For some reason,
that particular column never actually seems to have appeared on Dylan’s own
blog, although he’s usually pretty assiduous about replicating his column
there. I couldn’t find it on the Wales
Online site either, but I did manage to find a news agency version here.
I don’t have
any objection to the suggestion as such, although it does seem to me that there
are one or two potential problems. More
mportantly, I don’t really understand why one would limit such a plan to energy
and pensioners. After all, it isn’t only
pensioners who have difficulty with their bills; and it isn’t only the energy
bills with which they have difficulty.
Given that
pensioners currently make up about 1 in 6, but are projected to become 1 in 4
by 2050, if the state is going to buy enough energy for a quarter of the
population to get it cheaper, why not go the whole hog, and buy enough for all
of us? And why not include telephones,
and water, and…
And that brings
us to what seems to me to be a flaw in an otherwise laudable idea. The money saved by using government
purchasing power to buy large quantities of energy from the energy companies
has to come from somewhere.
There are only
two possibilities in reality. The first
is that the energy companies take the hit and reduce their profits by a
corresponding amount. I’m not sure that
anybody really believes that that is likely to happen. The second alternative is that the price paid
by other customers increases by a corresponding amount; the ‘purchasing power’

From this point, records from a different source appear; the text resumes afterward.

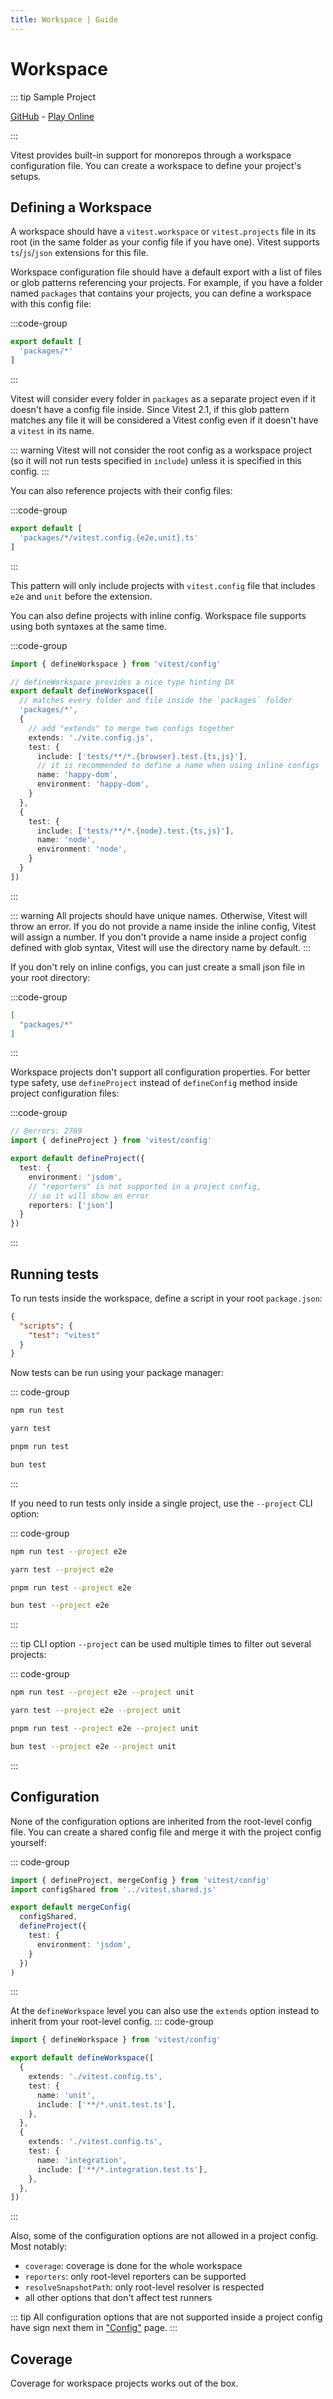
 ```yaml
---
title: Workspace | Guide
---
```


# Workspace

::: tip Sample Project

[GitHub](https://github.com/vitest-dev/vitest/tree/main/examples/workspace) - [Play Online](https://stackblitz.com/fork/github/vitest-dev/vitest/tree/main/examples/workspace?initialPath=__vitest__/)

:::

Vitest provides built-in support for monorepos through a workspace configuration file. You can create a workspace to define your project's setups.

## Defining a Workspace

A workspace should have a `vitest.workspace` or `vitest.projects` file in its root (in the same folder as your config file if you have one). Vitest supports `ts`/`js`/`json` extensions for this file.

Workspace configuration file should have a default export with a list of files or glob patterns referencing your projects. For example, if you have a folder named `packages` that contains your projects, you can define a workspace with this config file:

:::code-group
```ts [vitest.workspace.ts]
export default [
  'packages/*'
]
```
:::

Vitest will consider every folder in `packages` as a separate project even if it doesn't have a config file inside. Since Vitest 2.1, if this glob pattern matches any file it will be considered a Vitest config even if it doesn't have a `vitest` in its name.

::: warning
Vitest will not consider the root config as a workspace project (so it will not run tests specified in `include`) unless it is specified in this config.
:::

You can also reference projects with their config files:

:::code-group
```ts [vitest.workspace.ts]
export default [
  'packages/*/vitest.config.{e2e,unit}.ts'
]
```
:::

This pattern will only include projects with `vitest.config` file that includes `e2e` and `unit` before the extension.

You can also define projects with inline config. Workspace file supports using both syntaxes at the same time.

:::code-group
```ts [vitest.workspace.ts]
import { defineWorkspace } from 'vitest/config'

// defineWorkspace provides a nice type hinting DX
export default defineWorkspace([
  // matches every folder and file inside the `packages` folder
  'packages/*',
  {
    // add "extends" to merge two configs together
    extends: './vite.config.js',
    test: {
      include: ['tests/**/*.{browser}.test.{ts,js}'],
      // it is recommended to define a name when using inline configs
      name: 'happy-dom',
      environment: 'happy-dom',
    }
  },
  {
    test: {
      include: ['tests/**/*.{node}.test.{ts,js}'],
      name: 'node',
      environment: 'node',
    }
  }
])
```
:::

::: warning
All projects should have unique names. Otherwise, Vitest will throw an error. If you do not provide a name inside the inline config, Vitest will assign a number. If you don't provide a name inside a project config defined with glob syntax, Vitest will use the directory name by default.
:::

If you don't rely on inline configs, you can just create a small json file in your root directory:

:::code-group
```json [vitest.workspace.json]
[
  "packages/*"
]
```
:::

Workspace projects don't support all configuration properties. For better type safety, use `defineProject` instead of `defineConfig` method inside project configuration files:

:::code-group
```ts [packages/a/vitest.config.ts] twoslash
// @errors: 2769
import { defineProject } from 'vitest/config'

export default defineProject({
  test: {
    environment: 'jsdom',
    // "reporters" is not supported in a project config,
    // so it will show an error
    reporters: ['json']
  }
})
```
:::

## Running tests

To run tests inside the workspace, define a script in your root `package.json`:

```json
{
  "scripts": {
    "test": "vitest"
  }
}
```

Now tests can be run using your package manager:

::: code-group
```bash [npm]
npm run test
```
```bash [yarn]
yarn test
```
```bash [pnpm]
pnpm run test
```
```bash [bun]
bun test
```
:::

If you need to run tests only inside a single project, use the `--project` CLI option:

::: code-group
```bash [npm]
npm run test --project e2e
```
```bash [yarn]
yarn test --project e2e
```
```bash [pnpm]
pnpm run test --project e2e
```
```bash [bun]
bun test --project e2e
```
:::

::: tip
CLI option `--project` can be used multiple times to filter out several projects:

::: code-group
```bash [npm]
npm run test --project e2e --project unit
```
```bash [yarn]
yarn test --project e2e --project unit
```
```bash [pnpm]
pnpm run test --project e2e --project unit
```
```bash [bun]
bun test --project e2e --project unit
```
:::

## Configuration

None of the configuration options are inherited from the root-level config file. You can create a shared config file and merge it with the project config yourself:

::: code-group
```ts [packages/a/vitest.config.ts]
import { defineProject, mergeConfig } from 'vitest/config'
import configShared from '../vitest.shared.js'

export default mergeConfig(
  configShared,
  defineProject({
    test: {
      environment: 'jsdom',
    }
  })
)
```
:::

At the `defineWorkspace` level you can also use the `extends` option instead to inherit from your root-level config.
::: code-group
```ts [packages/a/vitest.config.ts]
import { defineWorkspace } from 'vitest/config'

export default defineWorkspace([
  {
    extends: './vitest.config.ts',
    test: {
      name: 'unit',
      include: ['**/*.unit.test.ts'],
    },
  },
  {
    extends: './vitest.config.ts',
    test: {
      name: 'integration',
      include: ['**/*.integration.test.ts'],
    },
  },
])
```
:::

Also, some of the configuration options are not allowed in a project config. Most notably:

- `coverage`: coverage is done for the whole workspace
- `reporters`: only root-level reporters can be supported
- `resolveSnapshotPath`: only root-level resolver is respected
- all other options that don't affect test runners

::: tip
All configuration options that are not supported inside a project config have <NonProjectOption /> sign next them in ["Config"](/config/) page.
:::

## Coverage

Coverage for workspace projects works out of the box.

of a small number of large buyers only really works if there are a large number
of small buyers whose prices can be hiked to compensate. And that seems a far more likely outcome.
I wouldn’t
dismiss the idea on those grounds either.
It amounts to a redistributive policy in effect – those who can afford
to, pay more, whilst those who cannot, pay less. Not so much a stealth tax as a stealth redistribution.
That’s normally a proposition that I’d be happy to support. Whether intervening in the energy market in
this fashion is the best way of achieving redistribution is another question –
it’s a pretty blunt instrument compared to using the tax system to achieve the
same result.
1 comment:
Wierd that, the article having vanished.
You probably heard about this yourself, but the was a council somewhere the other week (Google suggest it was either Oldham, Stockport or Greater Manchest) who bulk bought energy on behalf of 5,000+ residents.